- [WHAT IS BEING ASKED] With images removed, transcribe each record exactly as it appears.

[MATERIAL FOR THIS TASK Boundary: Start]

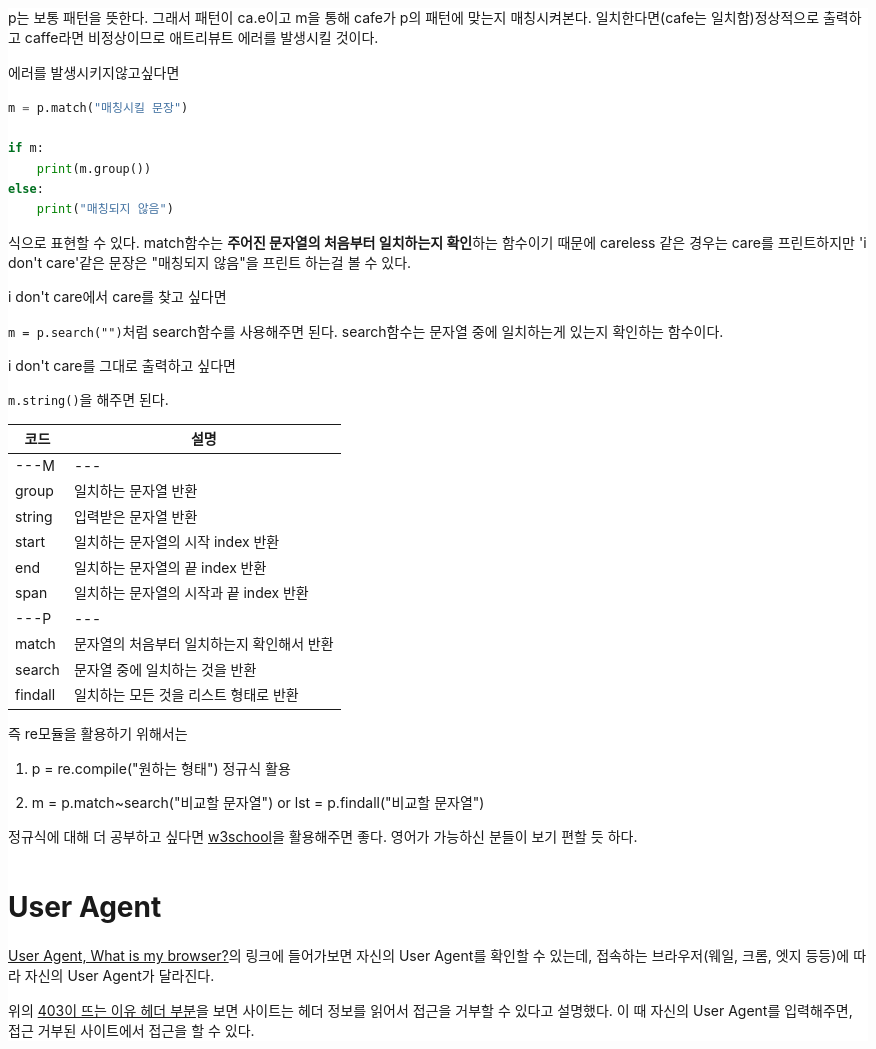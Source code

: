 p는 보통 패턴을 뜻한다. 그래서 패턴이 ca.e이고
m을 통해 cafe가 p의 패턴에 맞는지 매칭시켜본다. 일치한다면(cafe는 일치함)정상적으로 출력하고 caffe라면 비정상이므로 애트리뷰트 에러를 발생시킬 것이다.

에러를 발생시키지않고싶다면

```python
m = p.match("매칭시킬 문장")

if m:
    print(m.group())
else:
    print("매칭되지 않음")
```

식으로 표현할 수 있다. match함수는 **주어진 문자열의 처음부터 일치하는지 확인**하는 함수이기 때문에 careless 같은 경우는 care를 프린트하지만 'i don't care'같은 문장은 "매칭되지 않음"을 프린트 하는걸 볼 수 있다.

i don't care에서 care를 찾고 싶다면

``m = p.search("")``처럼 search함수를 사용해주면 된다. search함수는 문자열 중에 일치하는게 있는지 확인하는 함수이다.

i don't care를 그대로 출력하고 싶다면

``m.string()``을 해주면 된다.

|코드|설명|
|---|---|
|---M|---|
|group|일치하는 문자열 반환|
|string|입력받은 문자열 반환|
|start|일치하는 문자열의 시작 index 반환|
|end|일치하는 문자열의 끝 index 반환|
|span|일치하는 문자열의 시작과 끝 index 반환|
|---P|---|
|match|문자열의 처음부터 일치하는지 확인해서 반환|
|search|문자열 중에 일치하는 것을 반환|
|findall|일치하는 모든 것을 리스트 형태로 반환|

즉 re모듈을 활용하기 위해서는

1. p = re.compile("원하는 형태")
정규식 활용

2. m = p.match~search("비교할 문자열") or lst = p.findall("비교할 문자열")

정규식에 대해 더 공부하고 싶다면 [w3school](https://www.w3schools.com/)을 활용해주면 좋다. 영어가 가능하신 분들이 보기 편할 듯 하다.

# User Agent
[User Agent, What is my browser?](https://www.whatismybrowser.com/detect/what-is-my-user-agent/)의 링크에 들어가보면 자신의 User Agent를 확인할 수 있는데, 접속하는 브라우저(웨일, 크롬, 엣지 등등)에 따라 자신의 User Agent가 달라진다.

위의 [403이 뜨는 이유 헤더 부분](http://98tech-savvy.github.io/python/Python-Webscraper/#403%EC%9D%B4-%EB%9C%A8%EB%8A%94-%EC%9D%B4%EC%9C%A0)을 보면 사이트는 헤더 정보를 읽어서 접근을 거부할 수 있다고 설명했다. 이 때 자신의 User Agent를 입력해주면, 접근 거부된 사이트에서 접근을 할 수 있다.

[MATERIAL FOR THIS TASK Boundary: End]

- [THE COMPLETED TASK]
Source code

: p는 보통 패턴을 뜻한다. 그래서 패턴이 ca.e이고
m을 통해 cafe가 p의 패턴에 맞는지 매칭시켜본다. 일치한다면(cafe는 일치함)정상적으로 출력하고 caffe라면 비정상이므로 애트리뷰트 에러를 발생시킬 것이다.

에러를 발생시키지않고싶다면

```python
m = p.match("매칭시킬 문장")

if m:
    print(m.group())
else:
    print("매칭되지 않음")
```

식으로 표현할 수 있다. match함수는 **주어진 문자열의 처음부터 일치하는지 확인**하는 함수이기 때문에 careless 같은 경우는 care를 프린트하지만 'i don't care'같은 문장은 "매칭되지 않음"을 프린트 하는걸 볼 수 있다.

i don't care에서 care를 찾고 싶다면

``m = p.search("")``처럼 search함수를 사용해주면 된다. search함수는 문자열 중에 일치하는게 있는지 확인하는 함수이다.

i don't care를 그대로 출력하고 싶다면

``m.string()``을 해주면 된다.

|코드|설명|
|---|---|
|---M|---|
|group|일치하는 문자열 반환|
|string|입력받은 문자열 반환|
|start|일치하는 문자열의 시작 index 반환|
|end|일치하는 문자열의 끝 index 반환|
|span|일치하는 문자열의 시작과 끝 index 반환|
|---P|---|
|match|문자열의 처음부터 일치하는지 확인해서 반환|
|search|문자열 중에 일치하는 것을 반환|
|findall|일치하는 모든 것을 리스트 형태로 반환|

즉 re모듈을 활용하기 위해서는

1. p = re.compile("원하는 형태")
정규식 활용

2. m = p.match~search("비교할 문자열") or lst = p.findall("비교할 문자열")

정규식에 대해 더 공부하고 싶다면 [w3school](https://www.w3schools.com/)을 활용해주면 좋다. 영어가 가능하신 분들이 보기 편할 듯 하다.

# User Agent
[User Agent, What is my browser?](https://www.whatismybrowser.com/detect/what-is-my-user-agent/)의 링크에 들어가보면 자신의 User Agent를 확인할 수 있는데, 접속하는 브라우저(웨일, 크롬, 엣지 등등)에 따라 자신의 User Agent가 달라진다.

위의 [403이 뜨는 이유 헤더 부분](http://98tech-savvy.github.io/python/Python-Webscraper/#403%EC%9D%B4-%EB%9C%A8%EB%8A%94-%EC%9D%B4%EC%9C%A0)을 보면 사이트는 헤더 정보를 읽어서 접근을 거부할 수 있다고 설명했다. 이 때 자신의 User Agent를 입력해주면, 접근 거부된 사이트에서 접근을 할 수 있다.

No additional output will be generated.